In the 1990's, the Supreme Court issued an important free speech ruling in Hurley v. Gay, Lesbian, and Bisexual Group of Boston, in which it held that private parade organizers could not be forced to include groups of whose message they did not approve, for this would compel the groups to speak a message against their will and make free speech and freedom of association protections meaningless. The Hurley case dealt with a parade in Boston, but it settled the same issue for the NYC parade. The NYC parade committee is not compelled by law, and is aware it is not compelled, to do what it has now decided to do - include a gay group's identifying banner in its parade. Nevertheless, it decided to do so anyway.

The committee has attempted to rationalize its decision as an "effort to keep the parade above politics," claiming it had "diligently worked to keep politics - of any kind - out of the parade in order to preserve it as a single and unified cultural event." Nevertheless, the committee asserted, these attempts had "[p]aradoxically . . . ended up politicizing the parade." Actually, it is the insistence of those who want to announce their sexual practices in the course of a parade who have "politicized" it.

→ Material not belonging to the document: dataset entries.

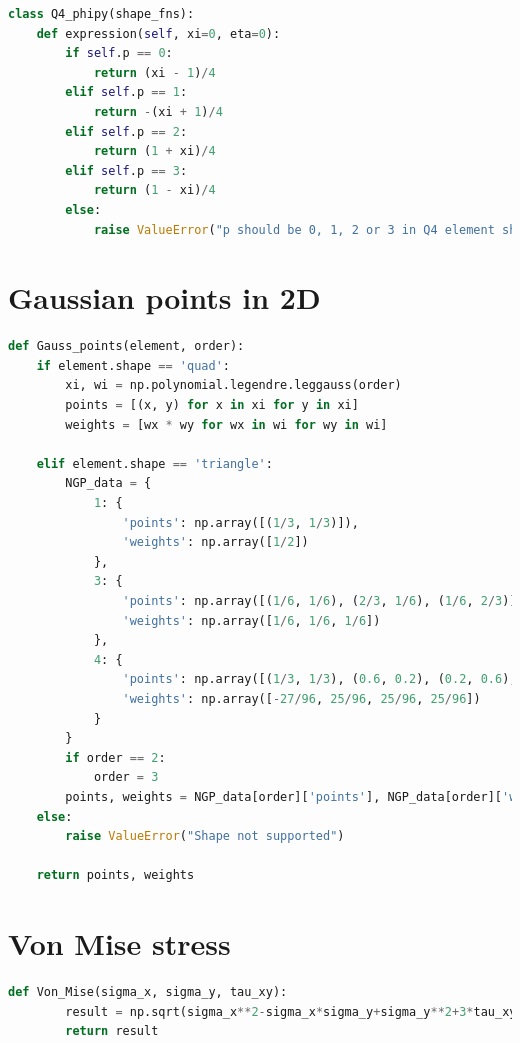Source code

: \documentclass[twoside,twocolumn,10pt]{article}
\begin{document}
\begin{lstlisting}[language=Python, caption=Defeinitions of shape functions for T3 and Q4 elements]
class Q4_phipy(shape_fns):
    def expression(self, xi=0, eta=0):
        if self.p == 0:
            return (xi - 1)/4
        elif self.p == 1:
            return -(xi + 1)/4
        elif self.p == 2:
            return (1 + xi)/4
        elif self.p == 3:
            return (1 - xi)/4
        else:
            raise ValueError("p should be 0, 1, 2 or 3 in Q4 element shape functions, not {}".format(self.p))
\end{lstlisting}

\section{Gaussian points in 2D}
\label{Apdx:Gaussian_2D}
\begin{lstlisting}[language=Python, caption=Gaussian points in 2D]
  def Gauss_points(element, order):
    if element.shape == 'quad':
        xi, wi = np.polynomial.legendre.leggauss(order)
        points = [(x, y) for x in xi for y in xi]
        weights = [wx * wy for wx in wi for wy in wi]
        
    elif element.shape == 'triangle':
        NGP_data = {
            1: {
                'points': np.array([(1/3, 1/3)]),
                'weights': np.array([1/2])
            },
            3: {
                'points': np.array([(1/6, 1/6), (2/3, 1/6), (1/6, 2/3)]),
                'weights': np.array([1/6, 1/6, 1/6])
            },
            4: {
                'points': np.array([(1/3, 1/3), (0.6, 0.2), (0.2, 0.6), (0.2, 0.2)]),
                'weights': np.array([-27/96, 25/96, 25/96, 25/96])
            }
        }
        if order == 2:
            order = 3
        points, weights = NGP_data[order]['points'], NGP_data[order]['weights']
    else:
        raise ValueError("Shape not supported")

    return points, weights 
\end{lstlisting}


\section{Von Mise stress}
\label{Apdx:Von}
\begin{lstlisting}[language=Python, caption=Von Mise stress]
  def Von_Mise(sigma_x, sigma_y, tau_xy):
        result = np.sqrt(sigma_x**2-sigma_x*sigma_y+sigma_y**2+3*tau_xy**2)
        return result
\end{lstlisting}
\end{document}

By giving in to their demands, the committee has made the parade more political than ever.

In truth, it's not "politics" the committee has found itself wading into, but the jaws of cultural police enforcing prevailing moral views - which must be accepted . . . or else. The committee has done what so many others have done in recent years when faced with their heavy hand - confessed the only version of morality acceptable to these "authorities" - approval of homosexual practice. But it didn't have to. Under Freedom of Association protections contained in the Constitution, the committee has the right to determine what messages are communicated by its parade. Yet it voluntarily relinquished this right. As of several days ago, we have witnessed the final act in a sequence of events constituting clear evidence that cultural pressure can at times surpass legal requirements and cause a group to do that which the law does not require of it.

In 2013, we observed the completion of the same phenomenon within the Boy Scouts organization. Back in 2000, in the Boy Scouts of America v. Dale case, the Supreme Court held that the Boy Scouts were protected by the freedom to associate and did not have to permit homosexual scouts or scout masters. Years later, despite having constitutional protection for their actions, the Scouts reversed course by permitting openly homosexual scouts (while retaining the ban on gay scout masters). Thus, in another high profile situation, a group has ceded its values to cultural pressure despite being clearly protected by the law.

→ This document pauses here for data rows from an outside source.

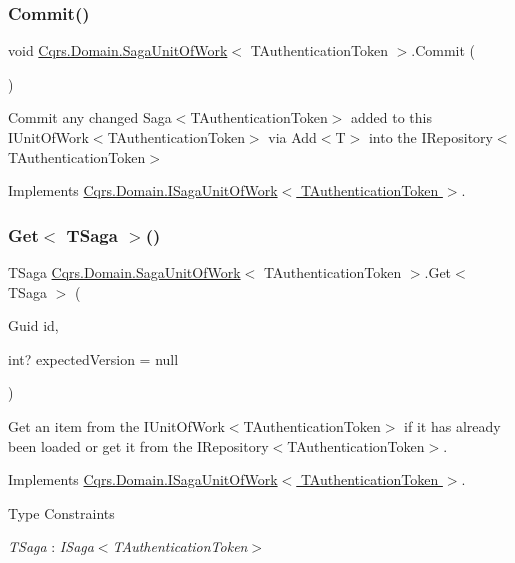 \subsubsection{\texorpdfstring{Commit()}{Commit()}}
{\footnotesize\ttfamily void \hyperlink{classCqrs_1_1Domain_1_1SagaUnitOfWork}{Cqrs.\+Domain.\+Saga\+Unit\+Of\+Work}$<$ T\+Authentication\+Token $>$.Commit (\begin{DoxyParamCaption}{ }\end{DoxyParamCaption})}



Commit any changed Saga$<$\+T\+Authentication\+Token$>$ added to this I\+Unit\+Of\+Work$<$\+T\+Authentication\+Token$>$ via Add$<$\+T$>$ into the I\+Repository$<$\+T\+Authentication\+Token$>$ 



Implements \hyperlink{interfaceCqrs_1_1Domain_1_1ISagaUnitOfWork_aaa8a63b5304c837deec8a0103eb702f7}{Cqrs.\+Domain.\+I\+Saga\+Unit\+Of\+Work$<$ T\+Authentication\+Token $>$}.

\mbox{\label{classCqrs_1_1Domain_1_1SagaUnitOfWork_acebe159e3b27e36a91909e97cf37d28d}} 
\subsubsection{\texorpdfstring{Get$<$ T\+Saga $>$()}{Get< TSaga >()}}
{\footnotesize\ttfamily T\+Saga \hyperlink{classCqrs_1_1Domain_1_1SagaUnitOfWork}{Cqrs.\+Domain.\+Saga\+Unit\+Of\+Work}$<$ T\+Authentication\+Token $>$.Get$<$ T\+Saga $>$ (\begin{DoxyParamCaption}\item[{Guid}]{id,  }\item[{int?}]{expected\+Version = {\ttfamily null} }\end{DoxyParamCaption})}



Get an item from the I\+Unit\+Of\+Work$<$\+T\+Authentication\+Token$>$ if it has already been loaded or get it from the I\+Repository$<$\+T\+Authentication\+Token$>$. 



Implements \hyperlink{interfaceCqrs_1_1Domain_1_1ISagaUnitOfWork_a4c4745fcebc42ba5c94647b22939809b}{Cqrs.\+Domain.\+I\+Saga\+Unit\+Of\+Work$<$ T\+Authentication\+Token $>$}.

\begin{Desc}
\item[Type Constraints]\begin{description}
\item[{\em T\+Saga} : {\em I\+Saga$<$T\+Authentication\+Token$>$}]\end{description}
\end{Desc}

What is the "take away" from such developments? One simple lesson: Social conservatives must not only work for political and judicial victories but also address the beliefs and ideas underlying cultural trends and movements that led to the changing positions of the Boy Scouts, NYC parade committee, and many, many others. Simply put, we do not have the option of ignoring the ideas and philosophies at the roots of these shifts in opinion.

Yes, court decisions and legislative victories matter. The two cases mentioned above are important victories for constitutional rights, and while the Boy Scouts and parade committee may choose to bypass them, others can still rely on them. Court cases and the law must continue to receive attention. Yet court battles can be won, while at the same time the culture can decline and be lost, if we fail to persuade our fellow citizens that the worldview and basic moral convictions we endorse are right in themselves and good for society. It is also imperative to inculcate an understanding of and appreciation for civil liberties generally. The two cases discussed above couldn't illustrate this point more clearly. Even if all else is won, if in the end our culture's belief systems are neglected, it is possible that much (or all) of our culture could be lost.